1. On authority of repeated rulings of this court and of the Supreme Court, where there is evidence tending to show a confession of guilt by the accused, it is not ground for a new trial that the trial judge failed in the absence of a timely and proper written request to instruct the jury on the subject of confessions. Hardee v. State, 47 Ga. App. 813 (3) (171 S. E. 560); Wyatt v. State, 50 Ga. App. 266 (2) (177 S. E. 840); Jones v. State, 150 Ga. 628 (1) (104 S. E. 425). Accordingly, the first special ground of the motion for new trial was not meritorious, and the trial judge did not err in overruling it.
2. Tbe police officer who arrested the defendant testified on direct examination that the defendant gave him a written statement; that he did not offer him any hope or reward, and that he made it freely and voluntarily. This testimony was objected to by counsel for the defendant on the ground that the State had not laid the proper foundation and that it could not have been made freely and voluntarily when the defendant was in custody of the police. The court overruled this objection, and the defendant assigned error in special ground 2 on this ruling. This testimony was not objectionable on any of the grounds urged. See Wilburn v. State, 141 Ga. 510 (5) (81 S. E. 444); Elliott v. State, 190 Ga. 803, 809 (10 S. E. 2d 843); and, Garrett v. State, 203 Ga. 756, 761 (48 S. E. 2d 377), setting forth an interesting and exhaustive *899discussion of this question, and quoting extensively from Bryant v. State, 191 Ga. 686, 710 (13 S. E. 2d 820).
Decided July 15, 1958.
James F. Weldon, for plaintiff in error.
Wright Lipford, Solicitor-General, contra.

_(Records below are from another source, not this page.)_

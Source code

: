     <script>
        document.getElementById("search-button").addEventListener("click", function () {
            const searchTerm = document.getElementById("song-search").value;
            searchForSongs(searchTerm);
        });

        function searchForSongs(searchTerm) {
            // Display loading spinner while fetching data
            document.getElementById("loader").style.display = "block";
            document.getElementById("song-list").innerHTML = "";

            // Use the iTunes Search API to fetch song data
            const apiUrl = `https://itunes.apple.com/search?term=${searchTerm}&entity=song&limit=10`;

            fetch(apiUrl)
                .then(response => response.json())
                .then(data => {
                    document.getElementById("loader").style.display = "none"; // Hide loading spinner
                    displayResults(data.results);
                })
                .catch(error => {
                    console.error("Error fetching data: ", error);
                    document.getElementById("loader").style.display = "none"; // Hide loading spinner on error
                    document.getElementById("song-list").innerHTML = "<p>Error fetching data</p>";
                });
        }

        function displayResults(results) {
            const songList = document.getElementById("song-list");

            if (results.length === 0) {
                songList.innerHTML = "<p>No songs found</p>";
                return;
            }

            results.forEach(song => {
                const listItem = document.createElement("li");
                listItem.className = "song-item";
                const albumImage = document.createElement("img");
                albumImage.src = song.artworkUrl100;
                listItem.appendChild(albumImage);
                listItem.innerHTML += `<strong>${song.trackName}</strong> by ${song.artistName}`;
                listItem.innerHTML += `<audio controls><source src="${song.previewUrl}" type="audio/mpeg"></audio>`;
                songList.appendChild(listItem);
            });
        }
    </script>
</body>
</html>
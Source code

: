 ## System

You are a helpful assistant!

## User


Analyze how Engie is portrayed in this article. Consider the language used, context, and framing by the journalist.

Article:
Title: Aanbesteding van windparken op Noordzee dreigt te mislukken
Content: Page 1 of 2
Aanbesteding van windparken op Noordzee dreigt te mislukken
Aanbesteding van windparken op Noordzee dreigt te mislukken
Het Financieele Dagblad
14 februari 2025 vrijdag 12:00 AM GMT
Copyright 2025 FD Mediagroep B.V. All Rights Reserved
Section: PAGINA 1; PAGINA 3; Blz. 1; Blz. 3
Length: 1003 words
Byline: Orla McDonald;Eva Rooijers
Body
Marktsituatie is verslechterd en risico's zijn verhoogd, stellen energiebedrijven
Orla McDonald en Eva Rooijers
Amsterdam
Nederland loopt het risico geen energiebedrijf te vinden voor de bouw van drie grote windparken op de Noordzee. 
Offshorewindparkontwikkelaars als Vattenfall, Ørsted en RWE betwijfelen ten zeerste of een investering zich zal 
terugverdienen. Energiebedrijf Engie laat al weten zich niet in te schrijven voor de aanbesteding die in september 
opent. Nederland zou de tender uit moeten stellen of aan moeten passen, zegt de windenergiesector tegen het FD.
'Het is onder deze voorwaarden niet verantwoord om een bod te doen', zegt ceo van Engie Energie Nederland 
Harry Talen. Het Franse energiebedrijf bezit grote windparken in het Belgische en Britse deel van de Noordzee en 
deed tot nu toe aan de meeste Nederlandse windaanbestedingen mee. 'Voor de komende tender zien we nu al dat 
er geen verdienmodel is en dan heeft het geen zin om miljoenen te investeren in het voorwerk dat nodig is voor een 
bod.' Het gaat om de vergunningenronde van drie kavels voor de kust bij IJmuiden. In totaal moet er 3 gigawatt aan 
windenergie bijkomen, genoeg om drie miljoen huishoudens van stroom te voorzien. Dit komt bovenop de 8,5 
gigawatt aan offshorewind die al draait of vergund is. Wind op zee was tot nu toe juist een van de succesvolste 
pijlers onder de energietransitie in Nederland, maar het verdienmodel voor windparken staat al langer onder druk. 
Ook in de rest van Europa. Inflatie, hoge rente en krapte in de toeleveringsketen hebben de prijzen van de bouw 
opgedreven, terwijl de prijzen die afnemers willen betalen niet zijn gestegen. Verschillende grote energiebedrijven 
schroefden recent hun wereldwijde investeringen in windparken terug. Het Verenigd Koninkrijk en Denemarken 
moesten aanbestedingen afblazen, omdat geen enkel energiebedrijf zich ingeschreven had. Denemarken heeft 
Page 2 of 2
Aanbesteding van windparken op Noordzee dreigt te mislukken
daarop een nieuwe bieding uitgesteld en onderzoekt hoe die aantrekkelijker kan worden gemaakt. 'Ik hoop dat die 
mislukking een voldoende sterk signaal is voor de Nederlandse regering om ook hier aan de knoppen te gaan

3. Special ground 3 of the motion for new trial assigns error because the court failed to charge the law on impeachment of witnesses. An examination of the evidence in this case fails to reveal any effort to formally impeach any witness by any of the means provided under Chapter 38-18 of the Code. In fact, no substantial conflict in the evidence appears, the defendant’s statement not being such proof of contradictory facts as would authorize a charge on this subject in the absence of a timely written request. Freeman v. State, 112 Ga. 48 (1) (37 S. E. 172).
4. The evidence authorized the verdict of guilty.

Judgment affirmed.

Gardner, P. J., and Townsend, J., concur.